7. En second lieu, par l'article L. 333-3 du code de l'énergie, le législateur a institué, afin de prendre en compte le bon fonctionnement, la sécurité et la sûreté des réseaux publics d'électricité et de contribuer à la protection des consommateurs contre les défaillances des fournisseurs ainsi qu'à la continuité de leur approvisionnement, un dispositif de fourniture de secours en cas de défaillance d'un fournisseur ou lorsqu'un fournisseur a fait l'objet d'un retrait ou d'une suspension d'autorisation. Eu égard aux objectifs d'intérêt général ainsi poursuivis, les dispositions contestées ne portent pas une atteinte manifestement disproportionnée à la liberté d'entreprendre. Par ailleurs, contrairement à ce que soutient la société, le législateur a défini avec suffisamment de précision, au premier alinéa de cet article, les cinq cas dans lesquels l'autorité administrative peut, sous le contrôle du juge, retirer sans délai ou suspendre, le cas échéant par zone de desserte, l'autorisation d'exercer l'activité d'achat pour revente d'un fournisseur, et n'a pas méconnu l'étendue de sa compétence en confiant au pouvoir réglementaire le soin de préciser les modalités de ces retraits ou suspensions. Par suite, les griefs tirés de ce que les dispositions de l'article L. 333-3 du code de l'énergie seraient entachées d'une incompétence négative affectant, par elle-même, la liberté d'entreprendre et porteraient une atteinte disproportionnée à cette liberté ne peuvent qu'être écartés.

8. Il résulte de ce qui précède que la question soulevée, qui n'est pas nouvelle, ne présente pas un caractère sérieux. Par suite, il n'y a pas lieu de renvoyer au Conseil constitutionnel la question prioritaire de constitutionnalité invoquée.

D E C I D E :

--------------

Article 1er : Il n'y a pas lieu de renvoyer au Conseil constitutionnel la question prioritaire de constitutionnalité soulevée par la société Sagiterre.

Article 2 : La présente décision sera notifiée à la société Sagiterre et au ministre de l'économie, des finances et de la souveraineté industrielle et numérique.

Copie en sera délivrée au Conseil constitutionnel et au Premier ministre.

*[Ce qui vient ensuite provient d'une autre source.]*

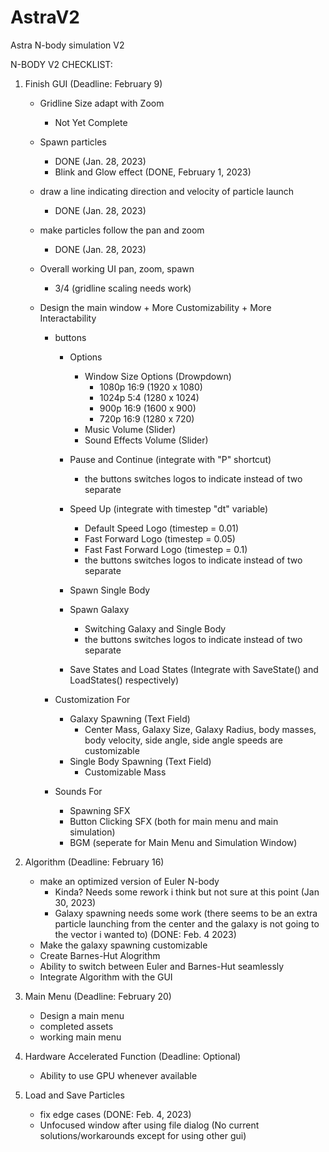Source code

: # AstraV2
Astra N-body simulation V2

N-BODY V2 CHECKLIST:
1. Finish GUI (Deadline: February 9)
	- Gridline Size adapt with Zoom
		- Not Yet Complete
	- Spawn particles
		- DONE (Jan. 28, 2023)
		- Blink and Glow effect (DONE, February 1, 2023)
	- draw a line indicating direction and velocity of particle launch
		- DONE (Jan. 28, 2023)
	- make particles follow the pan and zoom
		- DONE (Jan. 28, 2023)
	- Overall working UI pan, zoom, spawn
		- 3/4 (gridline scaling needs work)

	- Design the main window + More Customizability + More Interactability
		- buttons
			- Options
				- Window Size Options (Drowpdown)
					- 1080p 16:9 (1920 x 1080)
					- 1024p 5:4 (1280 x 1024)
					- 900p 16:9 (1600 x 900)
					- 720p 16:9 (1280 x 720)
				- Music Volume (Slider)
				- Sound Effects Volume (Slider)

			- Pause and Continue (integrate with "P" shortcut)
				- the buttons switches logos to indicate instead of two separate

			- Speed Up (integrate with timestep "dt" variable)
				- Default Speed Logo (timestep = 0.01)
				- Fast Forward Logo (timestep = 0.05)
				- Fast Fast Forward Logo (timestep = 0.1)
				- the buttons switches logos to indicate instead of two separate

			- Spawn Single Body

			- Spawn Galaxy
				- Switching Galaxy and Single Body
				- the buttons switches logos to indicate instead of two separate

			- Save States and Load States (Integrate with SaveState() and LoadStates() respectively)

		- Customization For
			- Galaxy Spawning (Text Field)
				- Center Mass, Galaxy Size, Galaxy Radius, body masses, body velocity, side angle, side angle speeds are customizable
			- Single Body Spawning (Text Field)
				- Customizable Mass
		- Sounds For
			- Spawning SFX
			- Button Clicking SFX (both for main menu and main simulation)
			- BGM (seperate for Main Menu and Simulation Window)
			
2. Algorithm (Deadline: February 16)
	- make an optimized version of Euler N-body
		- Kinda? Needs some rework i think but not sure at this point (Jan 30, 2023)
		- Galaxy spawning needs some work (there seems to be an extra particle launching from the center and the galaxy is not going to the vector i wanted to) (DONE: Feb. 4 2023)
	- Make the galaxy spawning customizable
	- Create Barnes-Hut Alogrithm
	- Ability to switch between Euler and Barnes-Hut seamlessly
	- Integrate Algorithm with the GUI

3. Main Menu (Deadline: February 20)
	- Design a main menu
	- completed assets
	- working main menu

4. Hardware Accelerated Function (Deadline: Optional)
	- Ability to use GPU whenever available

5. Load and Save Particles
	- fix edge cases (DONE: Feb. 4, 2023)
	- Unfocused window after using file dialog (No current solutions/workarounds except for using other gui)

Délibéré à l'issue de la séance du 18 juin 2025 où siégeaient : M. Pierre Collin, président adjoint de la section du contentieux, présidant ; M. Bertrand Dacosta, Mme Anne Egerszegi, présidents de chambre ; M. Vincent Daumas, M. Nicolas Polge, M. Olivier Yeznikian, Mme Rozen Noguellou, M. Didier Ribes, conseillers d'Etat et M. Serge Gouès, conseiller d'Etat-rapporteur.

Rendu le 8 juillet 2025.

Le président :

Signé : M. Pierre Collin

Le rapporteur :

Signé : M. Serge Gouès

La secrétaire :

Signé : Mme Nathalie Planchette

La République mande et ordonne au ministre de l'économie, des finances et de la souveraineté industrielle et numérique en ce qui le concerne ou à tous commissaires de justice à ce requis en ce qui concerne les voies de droit commun contre les parties privées, de pourvoir à l'exécution de la présente décision.